(Extracted data entries)
##########
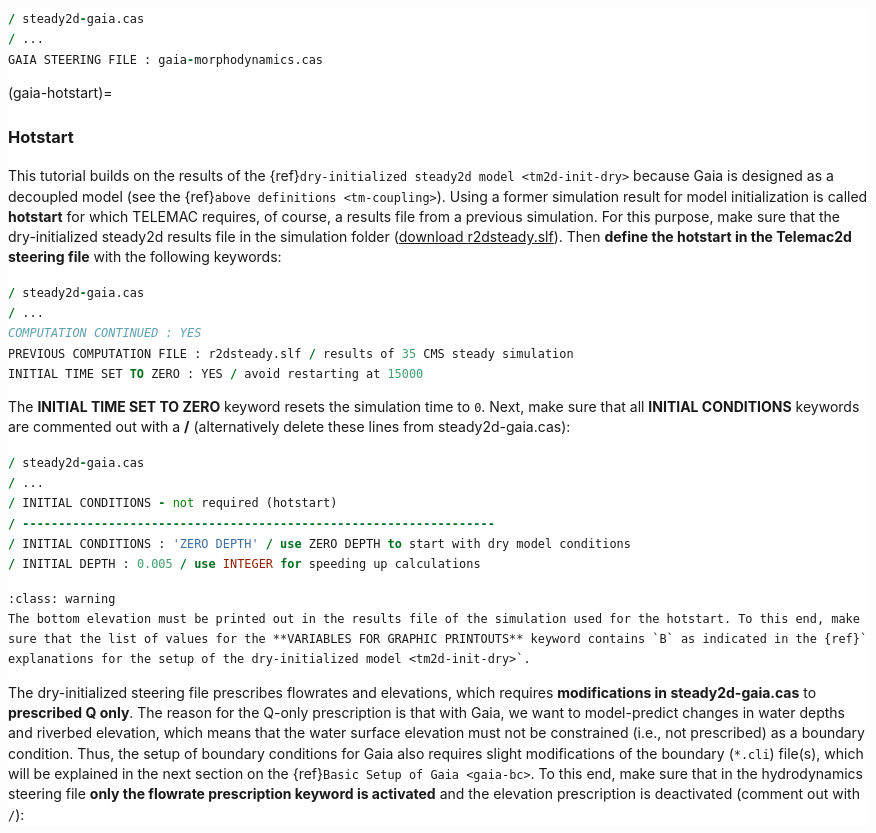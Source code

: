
```fortran
/ steady2d-gaia.cas
/ ...
GAIA STEERING FILE : gaia-morphodynamics.cas
```


(gaia-hotstart)=
### Hotstart

This tutorial builds on the results of the {ref}`dry-initialized steady2d model <tm2d-init-dry>` because Gaia is designed as a decoupled model (see the {ref}`above definitions <tm-coupling>`). Using a former simulation result for model initialization is called **hotstart** for which TELEMAC requires, of course, a results file from a previous simulation. For this purpose, make sure that the dry-initialized steady2d results file in the simulation folder ([download r2dsteady.slf](https://github.com/hydro-informatics/telemac/raw/main/gaia2d-tutorial/r2dsteady.slf)). Then **define the hotstart in the Telemac2d steering file** with the following keywords:


```fortran
/ steady2d-gaia.cas
/ ...
COMPUTATION CONTINUED : YES
PREVIOUS COMPUTATION FILE : r2dsteady.slf / results of 35 CMS steady simulation
INITIAL TIME SET TO ZERO : YES / avoid restarting at 15000
```

The **INITIAL TIME SET TO ZERO** keyword resets the simulation time to `0`. Next, make sure that all **INITIAL CONDITIONS** keywords are commented out with a **/** (alternatively delete these lines from steady2d-gaia.cas):

```fortran
/ steady2d-gaia.cas
/ ...
/ INITIAL CONDITIONS - not required (hotstart)
/ ------------------------------------------------------------------
/ INITIAL CONDITIONS : 'ZERO DEPTH' / use ZERO DEPTH to start with dry model conditions
/ INITIAL DEPTH : 0.005 / use INTEGER for speeding up calculations
```

```{admonition} Bottom elevation must be available in the hotstart geometry (SLF)
:class: warning
The bottom elevation must be printed out in the results file of the simulation used for the hotstart. To this end, make sure that the list of values for the **VARIABLES FOR GRAPHIC PRINTOUTS** keyword contains `B` as indicated in the {ref}`explanations for the setup of the dry-initialized model <tm2d-init-dry>`.
```

The dry-initialized steering file prescribes flowrates and elevations, which requires **modifications in steady2d-gaia.cas** to **prescribed Q only**. The reason for the Q-only prescription is that with Gaia, we want to model-predict changes in water depths and riverbed elevation, which means that the water surface elevation must not be constrained (i.e., not prescribed) as a boundary condition. Thus, the setup of boundary conditions for Gaia also requires slight modifications of the boundary (`*.cli`) file(s), which will be explained in the next section on the {ref}`Basic Setup of Gaia <gaia-bc>`. To this end, make sure that in the hydrodynamics steering file **only the flowrate prescription keyword is activated** and the elevation prescription is deactivated (comment out with `/`):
##########
HOW TO COMPLETE THIS TASK: Every line above that includes the word "ZERO" must appear in the answer.

WRITTEN ANSWER:
INITIAL TIME SET TO ZERO : YES / avoid restarting at 15000
The **INITIAL TIME SET TO ZERO** keyword resets the simulation time to `0`. Next, make sure that all **INITIAL CONDITIONS** keywords are commented out with a **/** (alternatively delete these lines from steady2d-gaia.cas):
/ INITIAL CONDITIONS : 'ZERO DEPTH' / use ZERO DEPTH to start with dry model conditions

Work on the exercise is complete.